1. Investigate (randomly) modulary varying goals in modern deep learning architectures.
I did a small experiment regarding this. Short description below.
I basically followed the instructions given in the section: I trained a neural network on pairs of digits from the MNIST dataset. These two digits were glued together side-by-side to form a single image. I just threw something up for the network architecture, but the second-to-last layer had 2 nodes (as in the post).
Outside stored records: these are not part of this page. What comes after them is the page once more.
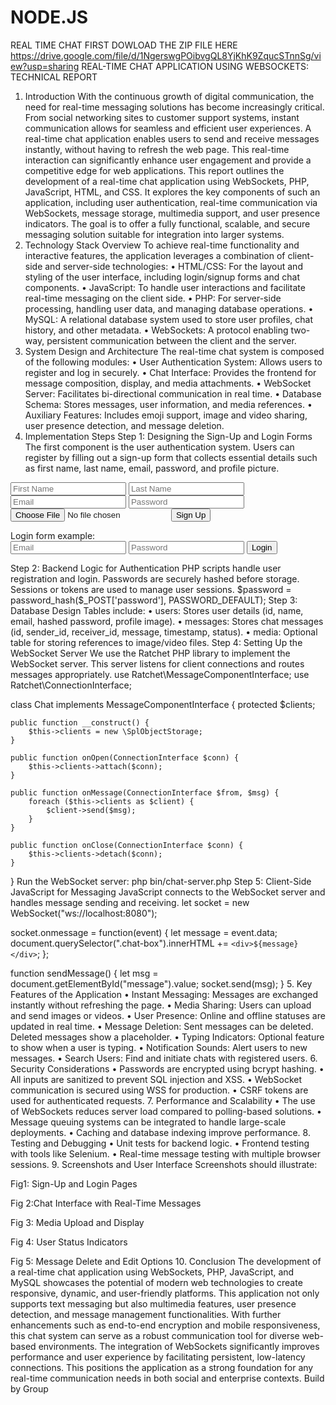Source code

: # NODE.JS
REAL TIME CHAT
FIRST DOWLOAD THE ZIP FILE HERE https://drive.google.com/file/d/1NgerswgPOibvgQL8YjKhK9ZqucSTnnSg/view?usp=sharing 
REAL-TIME CHAT APPLICATION USING WEBSOCKETS: TECHNICAL REPORT
1. Introduction
With the continuous growth of digital communication, the need for real-time messaging solutions has become increasingly critical. From social networking sites to customer support systems, instant communication allows for seamless and efficient user experiences. A real-time chat application enables users to send and receive messages instantly, without having to refresh the web page. This real-time interaction can significantly enhance user engagement and provide a competitive edge for web applications.
This report outlines the development of a real-time chat application using WebSockets, PHP, JavaScript, HTML, and CSS. It explores the key components of such an application, including user authentication, real-time communication via WebSockets, message storage, multimedia support, and user presence indicators. The goal is to offer a fully functional, scalable, and secure messaging solution suitable for integration into larger systems.
2. Technology Stack Overview
To achieve real-time functionality and interactive features, the application leverages a combination of client-side and server-side technologies:
•	HTML/CSS: For the layout and styling of the user interface, including login/signup forms and chat components.
•	JavaScript: To handle user interactions and facilitate real-time messaging on the client side.
•	PHP: For server-side processing, handling user data, and managing database operations.
•	MySQL: A relational database system used to store user profiles, chat history, and other metadata.
•	WebSockets: A protocol enabling two-way, persistent communication between the client and the server.
3. System Design and Architecture
The real-time chat system is composed of the following modules:
•	User Authentication System: Allows users to register and log in securely.
•	Chat Interface: Provides the frontend for message composition, display, and media attachments.
•	WebSocket Server: Facilitates bi-directional communication in real time.
•	Database Schema: Stores messages, user information, and media references.
•	Auxiliary Features: Includes emoji support, image and video sharing, user presence detection, and message deletion.
4. Implementation Steps
Step 1: Designing the Sign-Up and Login Forms
The first component is the user authentication system. Users can register by filling out a sign-up form that collects essential details such as first name, last name, email, password, and profile picture.
<form action="signup.php" method="post" enctype="multipart/form-data">
  <input type="text" name="fname" placeholder="First Name" required>
  <input type="text" name="lname" placeholder="Last Name" required>
  <input type="email" name="email" placeholder="Email" required>
  <input type="password" name="password" placeholder="Password" required>
  <input type="file" name="profile_pic">
  <button type="submit">Sign Up</button>
</form>
Login form example:
<form action="login.php" method="post">
  <input type="email" name="email" placeholder="Email" required>
  <input type="password" name="password" placeholder="Password" required>
  <button type="submit">Login</button>
</form>
Step 2: Backend Logic for Authentication
PHP scripts handle user registration and login. Passwords are securely hashed before storage. Sessions or tokens are used to manage user sessions.
$password = password_hash($_POST['password'], PASSWORD_DEFAULT);
Step 3: Database Design
Tables include:
•	users: Stores user details (id, name, email, hashed password, profile image).
•	messages: Stores chat messages (id, sender_id, receiver_id, message, timestamp, status).
•	media: Optional table for storing references to image/video files.
Step 4: Setting Up the WebSocket Server
We use the Ratchet PHP library to implement the WebSocket server. This server listens for client connections and routes messages appropriately.
use Ratchet\MessageComponentInterface;
use Ratchet\ConnectionInterface;

class Chat implements MessageComponentInterface {
    protected $clients;

    public function __construct() {
        $this->clients = new \SplObjectStorage;
    }

    public function onOpen(ConnectionInterface $conn) {
        $this->clients->attach($conn);
    }

    public function onMessage(ConnectionInterface $from, $msg) {
        foreach ($this->clients as $client) {
            $client->send($msg);
        }
    }

    public function onClose(ConnectionInterface $conn) {
        $this->clients->detach($conn);
    }
}
Run the WebSocket server:
php bin/chat-server.php
Step 5: Client-Side JavaScript for Messaging
JavaScript connects to the WebSocket server and handles message sending and receiving.
let socket = new WebSocket("ws://localhost:8080");

socket.onmessage = function(event) {
  let message = event.data;
  document.querySelector(".chat-box").innerHTML += `<div>${message}</div>`;
};

function sendMessage() {
  let msg = document.getElementById("message").value;
  socket.send(msg);
}
5. Key Features of the Application
•	Instant Messaging: Messages are exchanged instantly without refreshing the page.
•	Media Sharing: Users can upload and send images or videos.
•	User Presence: Online and offline statuses are updated in real time.
•	Message Deletion: Sent messages can be deleted. Deleted messages show a placeholder.
•	Typing Indicators: Optional feature to show when a user is typing.
•	Notification Sounds: Alert users to new messages.
•	Search Users: Find and initiate chats with registered users.
6. Security Considerations
•	Passwords are encrypted using bcrypt hashing.
•	All inputs are sanitized to prevent SQL injection and XSS.
•	WebSocket communication is secured using WSS for production.
•	CSRF tokens are used for authenticated requests.
7. Performance and Scalability
•	The use of WebSockets reduces server load compared to polling-based solutions.
•	Message queuing systems can be integrated to handle large-scale deployments.
•	Caching and database indexing improve performance.
8. Testing and Debugging
•	Unit tests for backend logic.
•	Frontend testing with tools like Selenium.
•	Real-time message testing with multiple browser sessions.
9. Screenshots and User Interface
Screenshots should illustrate:
 
Fig1: Sign-Up and Login Pages
 
Fig 2:Chat Interface with Real-Time Messages
 
Fig 3: Media Upload and Display
 
Fig 4: User Status Indicators
 
Fig 5: Message Delete and Edit Options
10. Conclusion
The development of a real-time chat application using WebSockets, PHP, JavaScript, and MySQL showcases the potential of modern web technologies to create responsive, dynamic, and user-friendly platforms. This application not only supports text messaging but also multimedia features, user presence detection, and message management functionalities. With further enhancements such as end-to-end encryption and mobile responsiveness, this chat system can serve as a robust communication tool for diverse web-based environments.
The integration of WebSockets significantly improves performance and user experience by facilitating persistent, low-latency connections. This positions the application as a strong foundation for any real-time communication needs in both social and enterprise contexts.
Build by Group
I had two different type of loss functions / training regimes:
mean-square-error, the correct answer being x + y, where x and y are the digits in the images
mean-square-error, the correct answer being ax + by, where a and b are uniformly random integers from [-8, 8] (except excluding the case where a = 0 or b = 0), the values of a and b changing every 10 epochs.
In both cases the total number of epochs was 100. In the second case, for the last 10 epochs I had a = b = 1.
The hard part is measuring the modularity of the resulting models. I didn’t come up with anything I was satisfied with, but here’s the motivation for what I did (followed by what I did):
Informally, the “intended” or “most modular” solution here would be: the neural network consists of two completely separate parts, identifying the digits in the first and second half of the image, and only at the very end these classifications are combined. (C.f. the image in example 1 of the post.)
What would we expect to see if this were true? At least the following: if you change the digit in one half of the image to something else and then do a forward-pass, there are lots of activations in the network that don’t change. Weaker alternative formulation: the activations in the network don’t change very much.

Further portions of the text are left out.